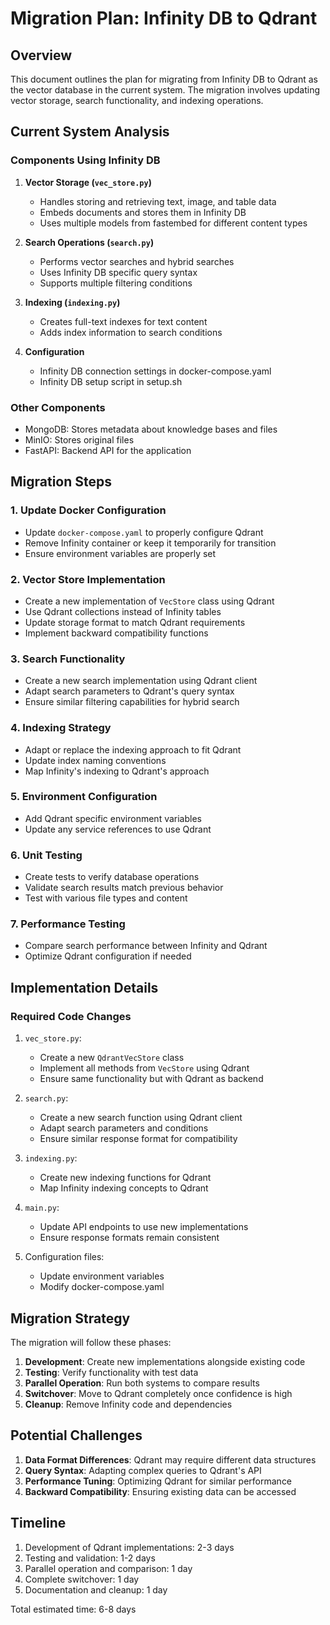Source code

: # Migration Plan: Infinity DB to Qdrant

## Overview

This document outlines the plan for migrating from Infinity DB to Qdrant as the vector database in the current system. The migration involves updating vector storage, search functionality, and indexing operations.

## Current System Analysis

### Components Using Infinity DB

1. **Vector Storage (`vec_store.py`)**
   - Handles storing and retrieving text, image, and table data
   - Embeds documents and stores them in Infinity DB
   - Uses multiple models from fastembed for different content types

2. **Search Operations (`search.py`)**
   - Performs vector searches and hybrid searches
   - Uses Infinity DB specific query syntax
   - Supports multiple filtering conditions

3. **Indexing (`indexing.py`)**
   - Creates full-text indexes for text content
   - Adds index information to search conditions

4. **Configuration**
   - Infinity DB connection settings in docker-compose.yaml
   - Infinity DB setup script in setup.sh

### Other Components

- MongoDB: Stores metadata about knowledge bases and files
- MinIO: Stores original files
- FastAPI: Backend API for the application

## Migration Steps

### 1. Update Docker Configuration

- Update `docker-compose.yaml` to properly configure Qdrant
- Remove Infinity container or keep it temporarily for transition
- Ensure environment variables are properly set

### 2. Vector Store Implementation

- Create a new implementation of `VecStore` class using Qdrant
- Use Qdrant collections instead of Infinity tables
- Update storage format to match Qdrant requirements
- Implement backward compatibility functions

### 3. Search Functionality

- Create a new search implementation using Qdrant client
- Adapt search parameters to Qdrant's query syntax
- Ensure similar filtering capabilities for hybrid search

### 4. Indexing Strategy

- Adapt or replace the indexing approach to fit Qdrant
- Update index naming conventions
- Map Infinity's indexing to Qdrant's approach

### 5. Environment Configuration

- Add Qdrant specific environment variables
- Update any service references to use Qdrant

### 6. Unit Testing

- Create tests to verify database operations
- Validate search results match previous behavior
- Test with various file types and content

### 7. Performance Testing

- Compare search performance between Infinity and Qdrant
- Optimize Qdrant configuration if needed

## Implementation Details

### Required Code Changes

1. `vec_store.py`:
   - Create a new `QdrantVecStore` class
   - Implement all methods from `VecStore` using Qdrant
   - Ensure same functionality but with Qdrant as backend

2. `search.py`:
   - Create a new search function using Qdrant client
   - Adapt search parameters and conditions
   - Ensure similar response format for compatibility

3. `indexing.py`:
   - Create new indexing functions for Qdrant
   - Map Infinity indexing concepts to Qdrant

4. `main.py`:
   - Update API endpoints to use new implementations
   - Ensure response formats remain consistent

5. Configuration files:
   - Update environment variables
   - Modify docker-compose.yaml

## Migration Strategy

The migration will follow these phases:

1. **Development**: Create new implementations alongside existing code
2. **Testing**: Verify functionality with test data
3. **Parallel Operation**: Run both systems to compare results
4. **Switchover**: Move to Qdrant completely once confidence is high
5. **Cleanup**: Remove Infinity code and dependencies

## Potential Challenges

1. **Data Format Differences**: Qdrant may require different data structures
2. **Query Syntax**: Adapting complex queries to Qdrant's API
3. **Performance Tuning**: Optimizing Qdrant for similar performance
4. **Backward Compatibility**: Ensuring existing data can be accessed

## Timeline

1. Development of Qdrant implementations: 2-3 days
2. Testing and validation: 1-2 days
3. Parallel operation and comparison: 1 day
4. Complete switchover: 1 day
5. Documentation and cleanup: 1 day

Total estimated time: 6-8 days
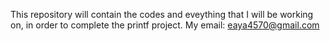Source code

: This repository will contain the codes and eveything that
I will be working on, in order to complete the printf project.
My email: eaya4570@gmail.com
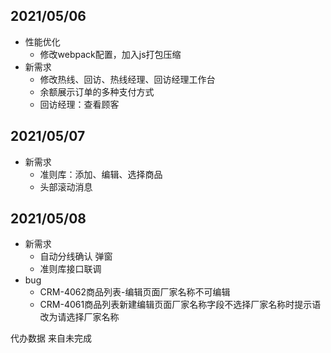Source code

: ## 2021/05/06

- 性能优化
  - 修改webpack配置，加入js打包压缩
- 新需求
  - 修改热线、回访、热线经理、回访经理工作台
  - 余额展示订单的多种支付方式
  - 回访经理：查看顾客

## 2021/05/07

- 新需求
  - 准则库：添加、编辑、选择商品
  - 头部滚动消息

## 2021/05/08

- 新需求
  - 自动分线确认  弹窗
  - 准则库接口联调
- bug
  - CRM-4062商品列表-编辑页面厂家名称不可编辑
  -  CRM-4061商品列表新建编辑页面厂家名称字段不选择厂家名称时提示语改为请选择厂家名称





代办数据   来自未完成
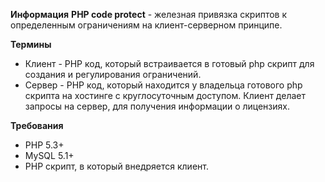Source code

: <b>Информация</b>
<b>PHP code protect</b> - железная привязка скриптов к определенным ограничениям на клиент-серверном принципе.

<b>Термины</b>
<ul>
<li>Клиент - PHP код, который встраивается в готовый php скрипт для создания и регулирования ограничений.</li>

<li>Сервер - PHP код, который находится у владельца готового php скрипта на хостинге с круглосуточным доступом.
         Клиент делает запросы на сервер, для получения информации о лицензиях.</li>
</ul>

<b>Требования</b>
- PHP 5.3+
- MySQL 5.1+
- PHP скрипт, в который внедряется клиент.


































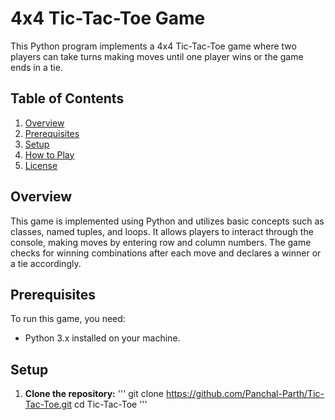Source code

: # 4x4 Tic-Tac-Toe Game

This Python program implements a 4x4 Tic-Tac-Toe game where two players can take turns making moves until one player wins or the game ends in a tie.

## Table of Contents

1. [Overview](#overview)
2. [Prerequisites](#prerequisites)
3. [Setup](#setup)
4. [How to Play](#how-to-play)
5. [License](#license)

## Overview

This game is implemented using Python and utilizes basic concepts such as classes, named tuples, and loops. It allows players to interact through the console, making moves by entering row and column numbers. The game checks for winning combinations after each move and declares a winner or a tie accordingly.

## Prerequisites

To run this game, you need:
- Python 3.x installed on your machine.

## Setup

1. **Clone the repository:**
   '''
   git clone https://github.com/Panchal-Parth/Tic-Tac-Toe.git
   cd Tic-Tac-Toe
   '''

--- --- ---

• [PROBLEM TO SOLVE]
A faithful transcription of the material, with no pictures, is the expected result.

• [THE COMPLETED TASK]
Source code

: # Migration Plan: Infinity DB to Qdrant

## Overview

This document outlines the plan for migrating from Infinity DB to Qdrant as the vector database in the current system. The migration involves updating vector storage, search functionality, and indexing operations.

## Current System Analysis

### Components Using Infinity DB

1. **Vector Storage (`vec_store.py`)**
   - Handles storing and retrieving text, image, and table data
   - Embeds documents and stores them in Infinity DB
   - Uses multiple models from fastembed for different content types

2. **Search Operations (`search.py`)**
   - Performs vector searches and hybrid searches
   - Uses Infinity DB specific query syntax
   - Supports multiple filtering conditions

3. **Indexing (`indexing.py`)**
   - Creates full-text indexes for text content
   - Adds index information to search conditions

4. **Configuration**
   - Infinity DB connection settings in docker-compose.yaml
   - Infinity DB setup script in setup.sh

### Other Components

- MongoDB: Stores metadata about knowledge bases and files
- MinIO: Stores original files
- FastAPI: Backend API for the application

## Migration Steps

### 1. Update Docker Configuration

- Update `docker-compose.yaml` to properly configure Qdrant
- Remove Infinity container or keep it temporarily for transition
- Ensure environment variables are properly set

### 2. Vector Store Implementation

- Create a new implementation of `VecStore` class using Qdrant
- Use Qdrant collections instead of Infinity tables
- Update storage format to match Qdrant requirements
- Implement backward compatibility functions

### 3. Search Functionality

- Create a new search implementation using Qdrant client
- Adapt search parameters to Qdrant's query syntax
- Ensure similar filtering capabilities for hybrid search

### 4. Indexing Strategy

- Adapt or replace the indexing approach to fit Qdrant
- Update index naming conventions
- Map Infinity's indexing to Qdrant's approach

### 5. Environment Configuration

- Add Qdrant specific environment variables
- Update any service references to use Qdrant

### 6. Unit Testing

- Create tests to verify database operations
- Validate search results match previous behavior
- Test with various file types and content

### 7. Performance Testing

- Compare search performance between Infinity and Qdrant
- Optimize Qdrant configuration if needed

## Implementation Details

### Required Code Changes

1. `vec_store.py`:
   - Create a new `QdrantVecStore` class
   - Implement all methods from `VecStore` using Qdrant
   - Ensure same functionality but with Qdrant as backend

2. `search.py`:
   - Create a new search function using Qdrant client
   - Adapt search parameters and conditions
   - Ensure similar response format for compatibility

3. `indexing.py`:
   - Create new indexing functions for Qdrant
   - Map Infinity indexing concepts to Qdrant

4. `main.py`:
   - Update API endpoints to use new implementations
   - Ensure response formats remain consistent

5. Configuration files:
   - Update environment variables
   - Modify docker-compose.yaml

## Migration Strategy

The migration will follow these phases:

1. **Development**: Create new implementations alongside existing code
2. **Testing**: Verify functionality with test data
3. **Parallel Operation**: Run both systems to compare results
4. **Switchover**: Move to Qdrant completely once confidence is high
5. **Cleanup**: Remove Infinity code and dependencies

## Potential Challenges

1. **Data Format Differences**: Qdrant may require different data structures
2. **Query Syntax**: Adapting complex queries to Qdrant's API
3. **Performance Tuning**: Optimizing Qdrant for similar performance
4. **Backward Compatibility**: Ensuring existing data can be accessed

## Timeline

1. Development of Qdrant implementations: 2-3 days
2. Testing and validation: 1-2 days
3. Parallel operation and comparison: 1 day
4. Complete switchover: 1 day
5. Documentation and cleanup: 1 day

Total estimated time: 6-8 days
Source code

: This repository will contain the codes and eveything that
I will be working on, in order to complete the printf project.
My email: eaya4570@gmail.com
Source code

: ## 2021/05/06

- 性能优化
  - 修改webpack配置，加入js打包压缩
- 新需求
  - 修改热线、回访、热线经理、回访经理工作台
  - 余额展示订单的多种支付方式
  - 回访经理：查看顾客

## 2021/05/07

- 新需求
  - 准则库：添加、编辑、选择商品
  - 头部滚动消息

## 2021/05/08

- 新需求
  - 自动分线确认  弹窗
  - 准则库接口联调
- bug
  - CRM-4062商品列表-编辑页面厂家名称不可编辑
  -  CRM-4061商品列表新建编辑页面厂家名称字段不选择厂家名称时提示语改为请选择厂家名称





代办数据   来自未完成
Source code

: <b>Информация</b>
<b>PHP code protect</b> - железная привязка скриптов к определенным ограничениям на клиент-серверном принципе.

<b>Термины</b>
<ul>
<li>Клиент - PHP код, который встраивается в готовый php скрипт для создания и регулирования ограничений.</li>

<li>Сервер - PHP код, который находится у владельца готового php скрипта на хостинге с круглосуточным доступом.
         Клиент делает запросы на сервер, для получения информации о лицензиях.</li>
</ul>

<b>Требования</b>
- PHP 5.3+
- MySQL 5.1+
- PHP скрипт, в который внедряется клиент.


































Source code

: # 4x4 Tic-Tac-Toe Game

This Python program implements a 4x4 Tic-Tac-Toe game where two players can take turns making moves until one player wins or the game ends in a tie.

## Table of Contents

1. [Overview](#overview)
2. [Prerequisites](#prerequisites)
3. [Setup](#setup)
4. [How to Play](#how-to-play)
5. [License](#license)

## Overview

This game is implemented using Python and utilizes basic concepts such as classes, named tuples, and loops. It allows players to interact through the console, making moves by entering row and column numbers. The game checks for winning combinations after each move and declares a winner or a tie accordingly.

## Prerequisites

To run this game, you need:
- Python 3.x installed on your machine.

## Setup

1. **Clone the repository:**
   '''
   git clone https://github.com/Panchal-Parth/Tic-Tac-Toe.git
   cd Tic-Tac-Toe
   '''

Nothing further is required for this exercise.